Dupont Lefebvre Suez L'OURS 401
L’expédition de Suez 1956, aller et retours

par CLAUDE DUPONT

à propos de Denis Lefebvre , Les secrets de l’expédition de Suez 1956, Perrin, 2010, 297 p, 22,90 €

Article paru dans L’OURS n°401,
septembre-octobre 2010, p. 8

Nous sommes un certain nombre à avoir gardé un mauvais souvenir de cet automne 1956, mais j’ai pris un grand plaisir à découvrir l’ouvrage de Denis Lefebvre, édition revue et augmentée d'un précédent ouvrage paru en 1996, dont le récit est très bien conduit et d’une lecture fort agréable. D’autre part, l’auteur a eu accès à des sources de premier ordre. Nous voici conduits à revivre l’événement dans l’épaisseur de son contexte, à la lumière de données qui jusqu’à présent n’avaient été présentés que de façon très fragmentaire.


Pour la gauche française, 1956 fut vraiment l’année terrible. La brillante victoire en janvier du Front républicain à peine arrosée, éclataient au printemps les premières manifestations d’appelés, expédiés en Algérie faire la « sale guerre » dénoncée comme telle quelques mois plus tôt. Et l’automne voyait la concomitance de deux épisodes dramatiques : l’approbation par le PCF de l’écrasement de l’insurrection hongroise par les troupes soviétiques et la conduite par un gouvernement à majorité socialiste de l’équipée de Suez qui, pour beaucoup, s’inscrivait dans la droite ligne de cette politique de la canonnière qui scanda la période coloniale.

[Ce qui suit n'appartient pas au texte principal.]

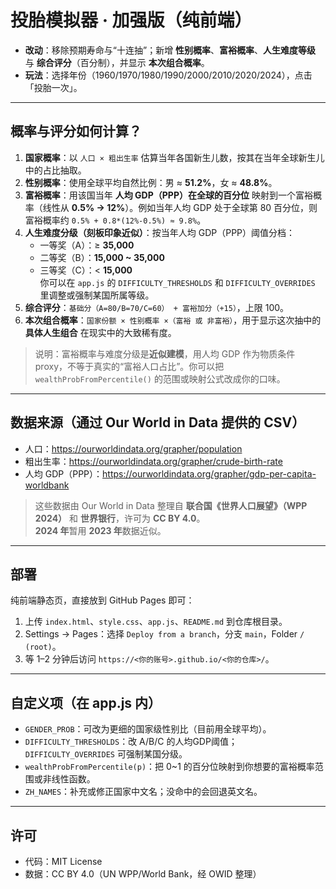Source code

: # 投胎模拟器 · 加强版（纯前端）

- **改动**：移除预期寿命与“十连抽”；新增 **性别概率**、**富裕概率**、**人生难度等级** 与 **综合评分**（百分制），并显示 **本次组合概率**。
- **玩法**：选择年份（1960/1970/1980/1990/2000/2010/2020/2024），点击「投胎一次」。

---

## 概率与评分如何计算？

1) **国家概率**：以 `人口 × 粗出生率` 估算当年各国新生儿数，按其在当年全球新生儿中的占比抽取。  
2) **性别概率**：使用全球平均自然比例：男 ≈ **51.2%**，女 ≈ **48.8%**。  
3) **富裕概率**：用该国当年 **人均 GDP（PPP）在全球的百分位** 映射到一个富裕概率（线性从 **0.5% → 12%**）。例如当年人均 GDP 处于全球第 80 百分位，则富裕概率约 `0.5% + 0.8*(12%-0.5%) ≈ 9.8%`。  
4) **人生难度分级（刻板印象近似）**：按当年人均 GDP（PPP）阈值分档：  
   - 一等奖（A）：≥ **35,000**  
   - 二等奖（B）：**15,000 ~ 35,000**  
   - 三等奖（C）：< **15,000**  
   你可以在 `app.js` 的 `DIFFICULTY_THRESHOLDS` 和 `DIFFICULTY_OVERRIDES` 里调整或强制某国所属等级。  
5) **综合评分**：`基础分（A=80/B=70/C=60） + 富裕加分（+15）`，上限 100。  
6) **本次组合概率**：`国家份额 × 性别概率 ×（富裕 或 非富裕）`，用于显示这次抽中的 **具体人生组合** 在现实中的大致稀有度。

> 说明：富裕概率与难度分级是**近似建模**，用人均 GDP 作为物质条件 proxy，不等于真实的“富裕人口占比”。你可以把 `wealthProbFromPercentile()` 的范围或映射公式改成你的口味。

---

## 数据来源（通过 Our World in Data 提供的 CSV）
- 人口：<https://ourworldindata.org/grapher/population>  
- 粗出生率：<https://ourworldindata.org/grapher/crude-birth-rate>  
- 人均 GDP（PPP）：<https://ourworldindata.org/grapher/gdp-per-capita-worldbank>  

> 这些数据由 Our World in Data 整理自 **联合国《世界人口展望》（WPP 2024）** 和 **世界银行**，许可为 **CC BY 4.0**。  
> **2024 年**暂用 **2023 年**数据近似。

---

## 部署
纯前端静态页，直接放到 GitHub Pages 即可：
1. 上传 `index.html`、`style.css`、`app.js`、`README.md` 到仓库根目录。
2. Settings → Pages：选择 `Deploy from a branch`，分支 `main`，Folder `/ (root)`。
3. 等 1–2 分钟后访问 `https://<你的账号>.github.io/<你的仓库>/`。

---

## 自定义项（在 app.js 内）
- `GENDER_PROB`：可改为更细的国家级性别比（目前用全球平均）。
- `DIFFICULTY_THRESHOLDS`：改 A/B/C 的人均GDP阈值；`DIFFICULTY_OVERRIDES` 可强制某国分级。
- `wealthProbFromPercentile(p)`：把 0~1 的百分位映射到你想要的富裕概率范围或非线性函数。
- `ZH_NAMES`：补充或修正国家中文名；没命中的会回退英文名。

---

## 许可
- 代码：MIT License  
- 数据：CC BY 4.0（UN WPP/World Bank，经 OWID 整理）
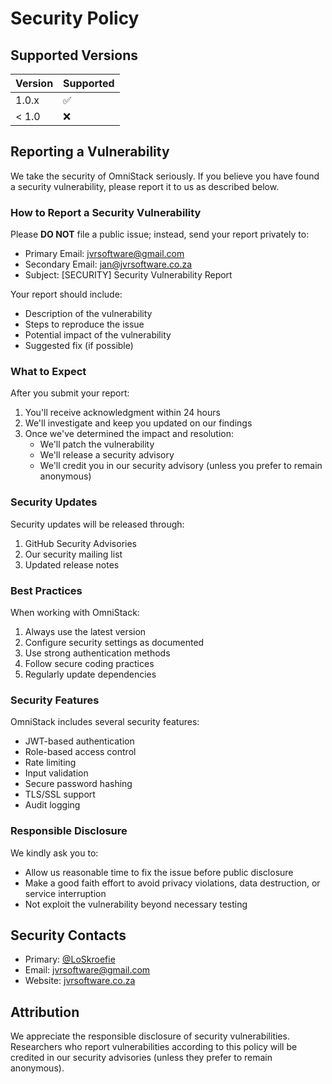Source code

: # Security Policy

## Supported Versions

| Version | Supported          |
| ------- | ------------------ |
| 1.0.x   | :white_check_mark: |
| < 1.0   | :x:                |

## Reporting a Vulnerability

We take the security of OmniStack seriously. If you believe you have found a security vulnerability, please report it to us as described below.

### How to Report a Security Vulnerability

Please **DO NOT** file a public issue; instead, send your report privately to:

- Primary Email: jvrsoftware@gmail.com
- Secondary Email: jan@jvrsoftware.co.za
- Subject: [SECURITY] Security Vulnerability Report

Your report should include:

- Description of the vulnerability
- Steps to reproduce the issue
- Potential impact of the vulnerability
- Suggested fix (if possible)

### What to Expect

After you submit your report:

1. You'll receive acknowledgment within 24 hours
2. We'll investigate and keep you updated on our findings
3. Once we've determined the impact and resolution:
   - We'll patch the vulnerability
   - We'll release a security advisory
   - We'll credit you in our security advisory (unless you prefer to remain anonymous)

### Security Updates

Security updates will be released through:

1. GitHub Security Advisories
2. Our security mailing list
3. Updated release notes

### Best Practices

When working with OmniStack:

1. Always use the latest version
2. Configure security settings as documented
3. Use strong authentication methods
4. Follow secure coding practices
5. Regularly update dependencies

### Security Features

OmniStack includes several security features:

- JWT-based authentication
- Role-based access control
- Rate limiting
- Input validation
- Secure password hashing
- TLS/SSL support
- Audit logging

### Responsible Disclosure

We kindly ask you to:

- Allow us reasonable time to fix the issue before public disclosure
- Make a good faith effort to avoid privacy violations, data destruction, or service interruption
- Not exploit the vulnerability beyond necessary testing

## Security Contacts

- Primary: [@LoSkroefie](https://github.com/LoSkroefie)
- Email: jvrsoftware@gmail.com
- Website: [jvrsoftware.co.za](https://jvrsoftware.co.za)

## Attribution

We appreciate the responsible disclosure of security vulnerabilities. Researchers who report vulnerabilities according to this policy will be credited in our security advisories (unless they prefer to remain anonymous).

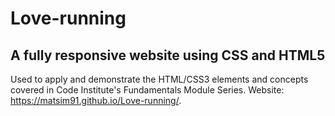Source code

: # Love-running
## A fully responsive website using CSS and HTML5
 Used to apply and demonstrate the HTML/CSS3 elements and concepts covered in Code Institute's Fundamentals Module Series.
 Website: https://matsim91.github.io/Love-running/.
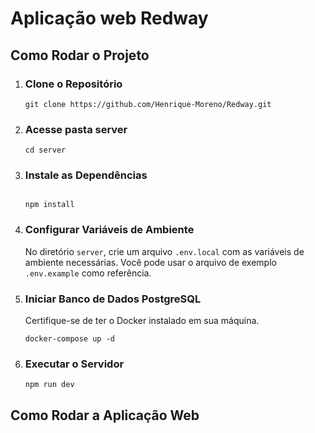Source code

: <h1>Aplicação web Redway</h1>

<h2>Como Rodar o Projeto</h2>

 <ol>
        <li>
            <h3>Clone o Repositório</h3>
            <pre><code>git clone https://github.com/Henrique-Moreno/Redway.git</code></pre>
        </li>
        <li>
          <h3>Acesse pasta server</h3>
           <pre><code>cd server <br></code></pre>
        </li>
        <li>
            <h3>Instale as Dependências</h3>
            <pre><code> <br>npm install</code></pre>
        </li>
        <li>
            <h3>Configurar Variáveis de Ambiente</h3>
            <p>No diretório <code>server</code>, crie um arquivo <code>.env.local</code> com as variáveis de ambiente necessárias. Você pode usar o arquivo de exemplo <code>.env.example</code> como referência.</p>
        </li>
        <li>
            <h3>Iniciar Banco de Dados PostgreSQL</h3>
            <p>Certifique-se de ter o Docker instalado em sua máquina.</p>
            <pre><code>docker-compose up -d</code></pre>
        </li>
        <li>
            <h3>Executar o Servidor</h3>
            <pre><code>npm run dev</code></pre>
        </li>
    </ol>

  <h2>Como Rodar a Aplicação Web</h2>
    
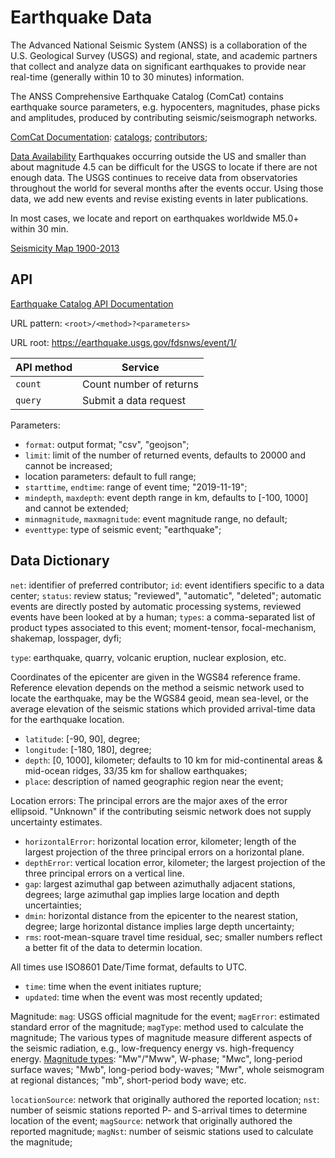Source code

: # Earthquake Data

The Advanced National Seismic System (ANSS) is a collaboration of the U.S. Geological Survey (USGS)
and regional, state, and academic partners that collect and analyze data on significant earthquakes
to provide near real-time (generally within 10 to 30 minutes) information.

The ANSS Comprehensive Earthquake Catalog (ComCat) contains earthquake source parameters,
e.g. hypocenters, magnitudes, phase picks and amplitudes,
produced by contributing seismic/seismograph networks.

[ComCat Documentation](https://earthquake.usgs.gov/data/comcat/):
[catalogs](https://earthquake.usgs.gov/data/comcat/catalog/);
[contributors](https://earthquake.usgs.gov/fdsnws/event/1/contributors);

[Data Availability](https://earthquake.usgs.gov/data/comcat/data-availability.php)
Earthquakes occurring outside the US and smaller than about magnitude 4.5
can be difficult for the USGS to locate if there are not enough data.
The USGS continues to receive data from observatories throughout the world
for several months after the events occur.
Using those data, we add new events and revise existing events in later publications.

In most cases, we locate and report on earthquakes worldwide M5.0+ within 30 min.

[Seismicity Map 1900-2013](https://www.usgs.gov/natural-hazards/earthquake-hazards/information-region)


## API

[Earthquake Catalog API Documentation](https://earthquake.usgs.gov/fdsnws/event/1/)

URL pattern: `<root>/<method>?<parameters>`

URL root: https://earthquake.usgs.gov/fdsnws/event/1/

| API method | Service                 |
|------------|-------------------------|
| `count`    | Count number of returns |
| `query`    | Submit a data request   |

Parameters:
- `format`: output format; "csv", "geojson";
- `limit`: limit of the number of returned events, defaults to 20000 and cannot be increased;
- location parameters: default to full range;
- `starttime`, `endtime`: range of event time; "2019-11-19";
- `mindepth`, `maxdepth`: event depth range in km, defaults to [-100, 1000] and cannot be extended;
- `minmagnitude`, `maxmagnitude`: event magnitude range, no default;
- `eventtype`: type of seismic event; "earthquake";

## Data Dictionary

`net`: identifier of preferred contributor;
`id`: event identifiers specific to a data center;
`status`: review status; "reviewed", "automatic", "deleted";
automatic events are directly posted by automatic processing systems,
reviewed events have been looked at by a human;
`types`: a comma-separated list of product types associated to this event;
moment-tensor, focal-mechanism, shakemap, losspager, dyfi;

`type`: earthquake, quarry, volcanic eruption, nuclear explosion, etc.

Coordinates of the epicenter are given in the WGS84 reference frame.
Reference elevation depends on the method a seismic network used to locate the earthquake,
may be the WGS84 geoid, mean sea-level, or the average elevation of the seismic stations
which provided arrival-time data for the earthquake location.
- `latitude`: [-90, 90], degree;
- `longitude`: [-180, 180], degree;
- `depth`: [0, 1000], kilometer;
  defaults to 10 km for mid-continental areas & mid-ocean ridges, 33/35 km for shallow earthquakes;
- `place`: description of named geographic region near the event;

Location errors:
The principal errors are the major axes of the error ellipsoid.
"Unknown" if the contributing seismic network does not supply uncertainty estimates.
- `horizontalError`: horizontal location error, kilometer;
  length of the largest projection of the three principal errors on a horizontal plane.
- `depthError`: vertical location error, kilometer;
  the largest projection of the three principal errors on a vertical line.
- `gap`: largest azimuthal gap between azimuthally adjacent stations, degrees;
  large azimuthal gap implies large location and depth uncertainties;
- `dmin`: horizontal distance from the epicenter to the nearest station, degree;
  large horizontal distance implies large depth uncertainty;
- `rms`: root-mean-square travel time residual, sec;
  smaller numbers reflect a better fit of the data to determin location.

All times use ISO8601 Date/Time format, defaults to UTC.
- `time`: time when the event initiates rupture;
- `updated`: time when the event was most recently updated;

Magnitude:
`mag`: USGS official magnitude for the event;
`magError`: estimated standard error of the magnitude;
`magType`: method used to calculate the magnitude;
The various types of magnitude measure different aspects of the seismic radiation,
e.g., low-frequency energy vs. high-frequency energy.
[Magnitude types](https://www.usgs.gov/natural-hazards/earthquake-hazards/science/magnitude-types):
"Mw"/"Mww", W-phase; "Mwc", long-period surface waves; "Mwb", long-period body-waves;
"Mwr", whole seismogram at regional distances; "mb", short-period body wave; etc.

`locationSource`: network that originally authored the reported location;
`nst`: number of seismic stations reported P- and S-arrival times to determine location of the event;
`magSource`: network that originally authored the reported magnitude;
`magNst`: number of seismic stations used to calculate the magnitude;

Les faits sont clairement établis. Depuis 1888, le canal de Suez, d’une importance vitale, constitue une zone neutre qui « ne sera jamais assujettie à l’exercice du droit de blocus ». Ainsi est proclamé le double principe de neutralité et d’exterritorialité. C’est ce statut international qui va être remis en cause après le renversement du Roi Farouk en juillet 1952. En 1954, le traité du Caire préludait au départ des troupes britanniques. Les rapports entre l’Égypte et la Grande-Bretagne ne cessaient de se tendre, et à l’alliance conclue entre la Grande-Bretagne, le Pakistan, l’Iran, l’Irak et la Turquie, répondait l’entente proclamée entre l’Égypte, la Syrie, l’Arabie saoudite et le Yémen, soutenue par l’Union soviétique, qui livre de l’armement à l’Égypte. Le drame se nouait à partir du refus des États-Unis de financer le barrage d’Assouan. Le 26 juillet 1956, affirmant que « le canal paiera pour le barrage », Nasser nationalisait le canal, qui ne serait plus « le monument de l’arbitraire, de la spoliation et de l’humiliation ». C’était, pour Benoist-Méchin, « le défi le plus insolent que l’Orient ait jamais lancé à l’Occident » et qui amenait Français et Britanniques, pour lesquels le canal était un enjeu crucial, tant d’un point de vue économique que stratégique, à envisager une réaction rapide.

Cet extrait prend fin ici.